## TASK REQUIREMENTS
Scan the material below for the string "noch", and copy every line where it shows up.

Top of DATA IN THIS EXERCISE

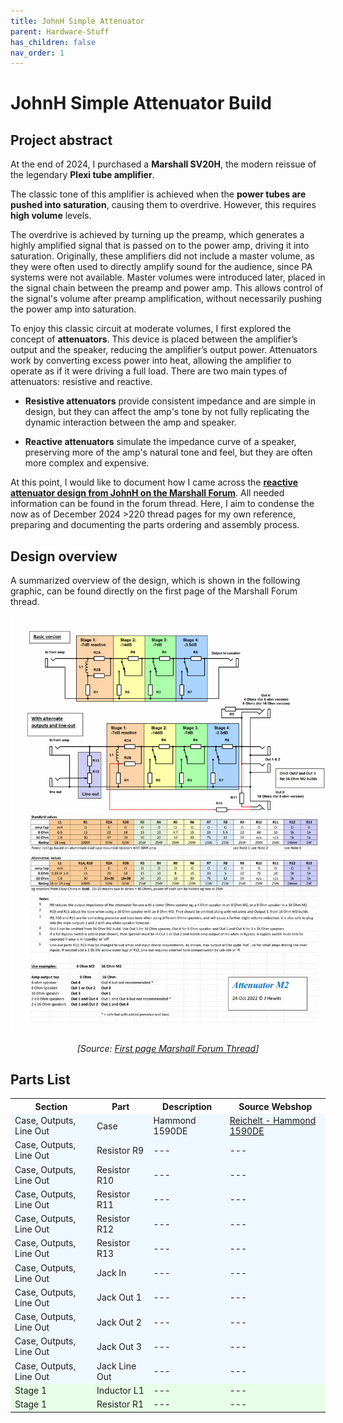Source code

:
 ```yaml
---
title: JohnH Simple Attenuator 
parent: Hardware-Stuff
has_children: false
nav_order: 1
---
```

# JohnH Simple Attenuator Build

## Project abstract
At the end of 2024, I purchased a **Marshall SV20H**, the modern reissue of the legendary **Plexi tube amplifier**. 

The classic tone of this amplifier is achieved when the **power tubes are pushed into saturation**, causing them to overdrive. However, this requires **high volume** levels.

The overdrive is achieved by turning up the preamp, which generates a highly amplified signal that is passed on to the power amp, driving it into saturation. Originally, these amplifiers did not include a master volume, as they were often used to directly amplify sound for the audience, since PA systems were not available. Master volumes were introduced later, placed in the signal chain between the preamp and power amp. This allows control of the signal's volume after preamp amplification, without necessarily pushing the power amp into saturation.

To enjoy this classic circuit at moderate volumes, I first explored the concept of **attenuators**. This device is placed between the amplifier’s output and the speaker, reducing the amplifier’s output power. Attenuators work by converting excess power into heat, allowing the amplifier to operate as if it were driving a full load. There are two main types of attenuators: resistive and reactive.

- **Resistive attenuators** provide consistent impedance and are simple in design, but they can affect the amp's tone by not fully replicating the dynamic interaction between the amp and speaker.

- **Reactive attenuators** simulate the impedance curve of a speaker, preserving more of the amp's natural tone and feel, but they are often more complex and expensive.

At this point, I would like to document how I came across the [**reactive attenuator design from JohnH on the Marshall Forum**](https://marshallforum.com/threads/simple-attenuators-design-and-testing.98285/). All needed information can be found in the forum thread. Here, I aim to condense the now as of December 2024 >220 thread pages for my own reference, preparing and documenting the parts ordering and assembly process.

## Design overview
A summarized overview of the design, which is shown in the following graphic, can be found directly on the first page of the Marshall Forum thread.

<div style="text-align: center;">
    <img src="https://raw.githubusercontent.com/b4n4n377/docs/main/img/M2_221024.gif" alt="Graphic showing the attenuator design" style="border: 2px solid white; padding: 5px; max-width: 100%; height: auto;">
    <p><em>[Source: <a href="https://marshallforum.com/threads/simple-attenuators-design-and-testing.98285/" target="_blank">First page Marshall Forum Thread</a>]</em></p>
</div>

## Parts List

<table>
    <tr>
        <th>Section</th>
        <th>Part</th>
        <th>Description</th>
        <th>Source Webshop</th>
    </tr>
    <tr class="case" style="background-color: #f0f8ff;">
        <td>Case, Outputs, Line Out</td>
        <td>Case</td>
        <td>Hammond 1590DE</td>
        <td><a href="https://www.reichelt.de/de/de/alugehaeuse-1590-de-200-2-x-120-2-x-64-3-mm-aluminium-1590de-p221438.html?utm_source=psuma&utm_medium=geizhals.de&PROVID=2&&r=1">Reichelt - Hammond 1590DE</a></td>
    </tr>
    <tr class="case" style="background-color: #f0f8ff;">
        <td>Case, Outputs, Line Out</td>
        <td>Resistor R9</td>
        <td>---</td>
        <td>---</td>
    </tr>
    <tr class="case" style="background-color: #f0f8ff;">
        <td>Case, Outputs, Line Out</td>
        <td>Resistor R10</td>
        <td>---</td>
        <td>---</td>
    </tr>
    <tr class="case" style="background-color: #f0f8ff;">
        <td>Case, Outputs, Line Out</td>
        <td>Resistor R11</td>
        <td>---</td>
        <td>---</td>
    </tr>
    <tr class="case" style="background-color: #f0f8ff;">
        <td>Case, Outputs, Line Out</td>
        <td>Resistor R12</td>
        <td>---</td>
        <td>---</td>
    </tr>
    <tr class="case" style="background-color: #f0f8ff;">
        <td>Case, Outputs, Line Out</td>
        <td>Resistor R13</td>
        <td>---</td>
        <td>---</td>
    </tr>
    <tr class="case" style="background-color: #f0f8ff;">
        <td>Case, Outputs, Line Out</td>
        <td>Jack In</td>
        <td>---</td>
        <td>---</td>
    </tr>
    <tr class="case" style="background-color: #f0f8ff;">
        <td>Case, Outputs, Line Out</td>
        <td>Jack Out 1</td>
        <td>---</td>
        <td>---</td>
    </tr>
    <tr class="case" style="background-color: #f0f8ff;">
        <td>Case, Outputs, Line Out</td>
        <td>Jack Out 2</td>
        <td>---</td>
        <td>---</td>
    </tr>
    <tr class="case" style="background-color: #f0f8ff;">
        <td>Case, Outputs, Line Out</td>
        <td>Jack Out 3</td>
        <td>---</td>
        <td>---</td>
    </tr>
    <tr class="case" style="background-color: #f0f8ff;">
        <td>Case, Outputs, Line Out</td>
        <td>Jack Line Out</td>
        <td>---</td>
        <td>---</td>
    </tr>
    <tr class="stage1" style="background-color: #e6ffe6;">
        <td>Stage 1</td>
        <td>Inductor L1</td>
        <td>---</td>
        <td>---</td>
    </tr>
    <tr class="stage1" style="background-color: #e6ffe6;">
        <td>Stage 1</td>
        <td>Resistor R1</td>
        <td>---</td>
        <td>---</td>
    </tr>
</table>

Bottom of DATA IN THIS EXERCISE
Top of DATA IN THIS EXERCISE

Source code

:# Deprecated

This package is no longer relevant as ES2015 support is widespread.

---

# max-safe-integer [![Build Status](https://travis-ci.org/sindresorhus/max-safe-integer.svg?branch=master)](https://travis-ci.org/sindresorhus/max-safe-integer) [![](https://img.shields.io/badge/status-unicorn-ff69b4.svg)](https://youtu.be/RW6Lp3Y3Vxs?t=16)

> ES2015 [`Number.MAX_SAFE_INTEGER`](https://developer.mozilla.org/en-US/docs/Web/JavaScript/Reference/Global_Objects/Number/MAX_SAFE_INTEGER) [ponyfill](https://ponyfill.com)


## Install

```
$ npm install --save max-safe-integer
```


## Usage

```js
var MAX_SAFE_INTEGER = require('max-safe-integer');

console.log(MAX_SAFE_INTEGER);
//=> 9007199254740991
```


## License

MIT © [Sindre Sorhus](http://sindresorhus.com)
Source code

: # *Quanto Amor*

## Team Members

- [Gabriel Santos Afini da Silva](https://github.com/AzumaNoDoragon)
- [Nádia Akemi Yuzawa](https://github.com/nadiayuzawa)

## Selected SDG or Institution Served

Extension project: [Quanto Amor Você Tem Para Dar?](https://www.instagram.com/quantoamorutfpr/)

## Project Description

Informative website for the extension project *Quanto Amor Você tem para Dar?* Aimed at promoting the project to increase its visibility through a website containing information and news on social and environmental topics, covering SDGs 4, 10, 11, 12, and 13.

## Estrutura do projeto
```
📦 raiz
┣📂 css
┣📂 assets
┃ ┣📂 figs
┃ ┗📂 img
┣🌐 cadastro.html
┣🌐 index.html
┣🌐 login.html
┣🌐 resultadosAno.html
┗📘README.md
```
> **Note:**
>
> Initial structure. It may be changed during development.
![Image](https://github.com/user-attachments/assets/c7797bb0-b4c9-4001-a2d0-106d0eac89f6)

Bottom of DATA IN THIS EXERCISE
Top of DATA IN THIS EXERCISE

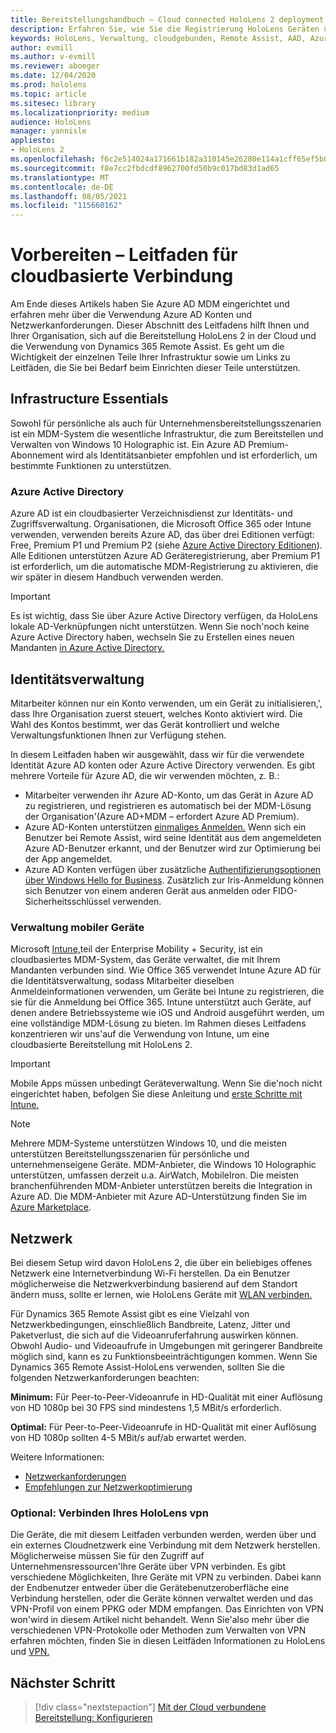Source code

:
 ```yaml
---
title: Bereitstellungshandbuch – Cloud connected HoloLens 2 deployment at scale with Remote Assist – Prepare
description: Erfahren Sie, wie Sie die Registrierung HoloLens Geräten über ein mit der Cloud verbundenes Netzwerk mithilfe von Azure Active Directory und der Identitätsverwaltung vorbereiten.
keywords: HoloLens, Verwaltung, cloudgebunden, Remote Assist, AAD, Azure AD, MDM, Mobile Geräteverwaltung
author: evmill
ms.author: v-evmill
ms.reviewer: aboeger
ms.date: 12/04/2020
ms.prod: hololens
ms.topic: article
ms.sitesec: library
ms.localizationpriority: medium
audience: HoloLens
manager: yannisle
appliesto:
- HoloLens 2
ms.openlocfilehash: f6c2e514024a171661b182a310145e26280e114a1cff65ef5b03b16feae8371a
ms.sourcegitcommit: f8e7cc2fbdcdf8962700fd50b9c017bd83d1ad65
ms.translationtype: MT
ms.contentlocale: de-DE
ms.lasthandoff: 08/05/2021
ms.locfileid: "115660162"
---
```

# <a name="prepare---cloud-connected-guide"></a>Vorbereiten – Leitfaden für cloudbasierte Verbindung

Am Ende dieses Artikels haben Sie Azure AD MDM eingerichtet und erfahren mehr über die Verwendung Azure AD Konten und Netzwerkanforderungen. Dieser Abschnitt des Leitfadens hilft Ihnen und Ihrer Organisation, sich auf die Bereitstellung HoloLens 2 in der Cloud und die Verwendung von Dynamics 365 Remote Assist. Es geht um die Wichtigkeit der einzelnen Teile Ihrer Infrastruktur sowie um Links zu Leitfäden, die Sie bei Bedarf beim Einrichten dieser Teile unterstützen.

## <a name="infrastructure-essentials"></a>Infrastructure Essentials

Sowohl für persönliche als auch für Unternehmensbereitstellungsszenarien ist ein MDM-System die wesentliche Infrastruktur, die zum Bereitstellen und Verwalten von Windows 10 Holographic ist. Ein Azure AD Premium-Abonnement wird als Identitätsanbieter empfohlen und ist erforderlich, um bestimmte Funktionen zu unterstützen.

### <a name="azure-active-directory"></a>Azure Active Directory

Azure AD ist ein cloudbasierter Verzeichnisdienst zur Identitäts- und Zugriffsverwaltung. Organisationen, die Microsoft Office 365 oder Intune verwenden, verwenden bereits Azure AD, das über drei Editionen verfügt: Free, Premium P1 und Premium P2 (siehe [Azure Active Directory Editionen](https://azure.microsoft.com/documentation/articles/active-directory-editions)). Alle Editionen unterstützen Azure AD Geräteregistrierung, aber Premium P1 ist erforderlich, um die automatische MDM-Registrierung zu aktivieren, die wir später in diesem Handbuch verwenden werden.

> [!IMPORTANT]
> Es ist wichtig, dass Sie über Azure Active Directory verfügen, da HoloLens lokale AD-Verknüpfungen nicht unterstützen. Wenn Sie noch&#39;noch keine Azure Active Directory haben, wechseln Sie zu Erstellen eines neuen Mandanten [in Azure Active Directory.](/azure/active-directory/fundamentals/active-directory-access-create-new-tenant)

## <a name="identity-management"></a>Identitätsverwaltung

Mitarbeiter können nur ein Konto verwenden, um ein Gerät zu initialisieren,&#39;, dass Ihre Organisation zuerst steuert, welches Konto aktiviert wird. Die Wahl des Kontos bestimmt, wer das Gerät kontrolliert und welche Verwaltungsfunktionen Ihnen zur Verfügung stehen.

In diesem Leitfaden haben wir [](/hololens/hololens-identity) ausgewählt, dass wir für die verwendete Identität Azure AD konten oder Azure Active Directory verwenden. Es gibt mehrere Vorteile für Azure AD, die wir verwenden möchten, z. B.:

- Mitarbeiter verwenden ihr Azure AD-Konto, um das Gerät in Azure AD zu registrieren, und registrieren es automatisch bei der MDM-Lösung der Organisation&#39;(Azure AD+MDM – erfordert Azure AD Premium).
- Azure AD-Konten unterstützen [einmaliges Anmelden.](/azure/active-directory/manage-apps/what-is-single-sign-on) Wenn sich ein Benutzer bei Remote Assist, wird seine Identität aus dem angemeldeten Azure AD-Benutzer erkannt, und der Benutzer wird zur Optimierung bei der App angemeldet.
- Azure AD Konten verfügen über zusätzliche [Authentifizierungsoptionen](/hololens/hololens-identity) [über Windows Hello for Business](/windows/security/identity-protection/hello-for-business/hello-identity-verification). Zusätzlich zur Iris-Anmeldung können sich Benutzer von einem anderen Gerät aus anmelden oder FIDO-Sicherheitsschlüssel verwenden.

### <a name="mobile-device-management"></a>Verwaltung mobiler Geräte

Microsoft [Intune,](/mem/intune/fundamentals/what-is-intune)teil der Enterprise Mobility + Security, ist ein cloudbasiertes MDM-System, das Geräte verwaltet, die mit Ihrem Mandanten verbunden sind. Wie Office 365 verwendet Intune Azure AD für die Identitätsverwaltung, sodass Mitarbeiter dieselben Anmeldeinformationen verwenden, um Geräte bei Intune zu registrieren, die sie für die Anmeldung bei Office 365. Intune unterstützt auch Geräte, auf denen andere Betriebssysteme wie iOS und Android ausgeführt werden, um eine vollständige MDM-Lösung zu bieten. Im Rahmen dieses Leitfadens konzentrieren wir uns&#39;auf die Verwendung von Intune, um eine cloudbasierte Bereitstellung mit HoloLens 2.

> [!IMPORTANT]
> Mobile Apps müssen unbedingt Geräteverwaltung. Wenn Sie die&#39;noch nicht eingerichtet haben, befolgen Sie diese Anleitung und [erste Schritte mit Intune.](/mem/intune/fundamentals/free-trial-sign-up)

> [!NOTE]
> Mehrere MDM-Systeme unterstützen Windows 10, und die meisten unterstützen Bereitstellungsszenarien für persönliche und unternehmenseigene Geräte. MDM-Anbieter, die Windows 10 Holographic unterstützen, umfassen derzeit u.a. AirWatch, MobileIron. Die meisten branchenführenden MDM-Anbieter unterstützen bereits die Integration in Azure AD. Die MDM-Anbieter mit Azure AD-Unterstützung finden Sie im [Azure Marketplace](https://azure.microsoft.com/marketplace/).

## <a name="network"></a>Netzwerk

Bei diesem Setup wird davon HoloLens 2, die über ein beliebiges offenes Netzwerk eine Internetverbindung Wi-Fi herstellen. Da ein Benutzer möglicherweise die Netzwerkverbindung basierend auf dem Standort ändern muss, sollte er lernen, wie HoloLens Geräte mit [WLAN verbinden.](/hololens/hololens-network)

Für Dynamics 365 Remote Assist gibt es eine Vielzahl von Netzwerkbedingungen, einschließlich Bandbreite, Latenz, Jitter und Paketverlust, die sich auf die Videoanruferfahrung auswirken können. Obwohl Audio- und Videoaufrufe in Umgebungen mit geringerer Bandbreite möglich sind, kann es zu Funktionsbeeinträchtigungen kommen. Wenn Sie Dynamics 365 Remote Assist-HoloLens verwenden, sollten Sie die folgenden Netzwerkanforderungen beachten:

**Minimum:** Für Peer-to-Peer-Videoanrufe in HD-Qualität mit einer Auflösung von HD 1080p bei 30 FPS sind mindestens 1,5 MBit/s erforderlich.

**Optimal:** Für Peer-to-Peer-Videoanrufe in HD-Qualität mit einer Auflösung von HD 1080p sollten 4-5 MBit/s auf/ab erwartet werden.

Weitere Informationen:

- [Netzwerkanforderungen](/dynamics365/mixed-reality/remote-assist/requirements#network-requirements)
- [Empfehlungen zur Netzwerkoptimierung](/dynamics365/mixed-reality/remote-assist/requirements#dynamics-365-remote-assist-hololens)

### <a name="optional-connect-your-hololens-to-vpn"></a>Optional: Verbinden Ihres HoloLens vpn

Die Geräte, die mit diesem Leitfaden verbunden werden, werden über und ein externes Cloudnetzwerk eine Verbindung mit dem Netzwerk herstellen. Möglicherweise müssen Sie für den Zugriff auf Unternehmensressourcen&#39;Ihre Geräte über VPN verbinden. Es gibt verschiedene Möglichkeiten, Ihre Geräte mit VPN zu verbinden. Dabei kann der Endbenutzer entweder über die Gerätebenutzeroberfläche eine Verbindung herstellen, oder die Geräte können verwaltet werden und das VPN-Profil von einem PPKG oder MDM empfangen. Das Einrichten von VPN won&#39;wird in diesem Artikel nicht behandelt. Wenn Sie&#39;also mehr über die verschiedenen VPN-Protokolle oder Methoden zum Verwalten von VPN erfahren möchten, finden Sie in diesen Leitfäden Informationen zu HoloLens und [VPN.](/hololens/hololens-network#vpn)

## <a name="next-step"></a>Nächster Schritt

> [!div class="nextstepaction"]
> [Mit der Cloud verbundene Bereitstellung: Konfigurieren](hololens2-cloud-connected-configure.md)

Bottom of DATA IN THIS EXERCISE

## OUTPUT FOR THIS TASK
> Es ist wichtig, dass Sie über Azure Active Directory verfügen, da HoloLens lokale AD-Verknüpfungen nicht unterstützen. Wenn Sie noch&#39;noch keine Azure Active Directory haben, wechseln Sie zu Erstellen eines neuen Mandanten [in Azure Active Directory.](/azure/active-directory/fundamentals/active-directory-access-create-new-tenant)
> Mobile Apps müssen unbedingt Geräteverwaltung. Wenn Sie die&#39;noch nicht eingerichtet haben, befolgen Sie diese Anleitung und [erste Schritte mit Intune.](/mem/intune/fundamentals/free-trial-sign-up)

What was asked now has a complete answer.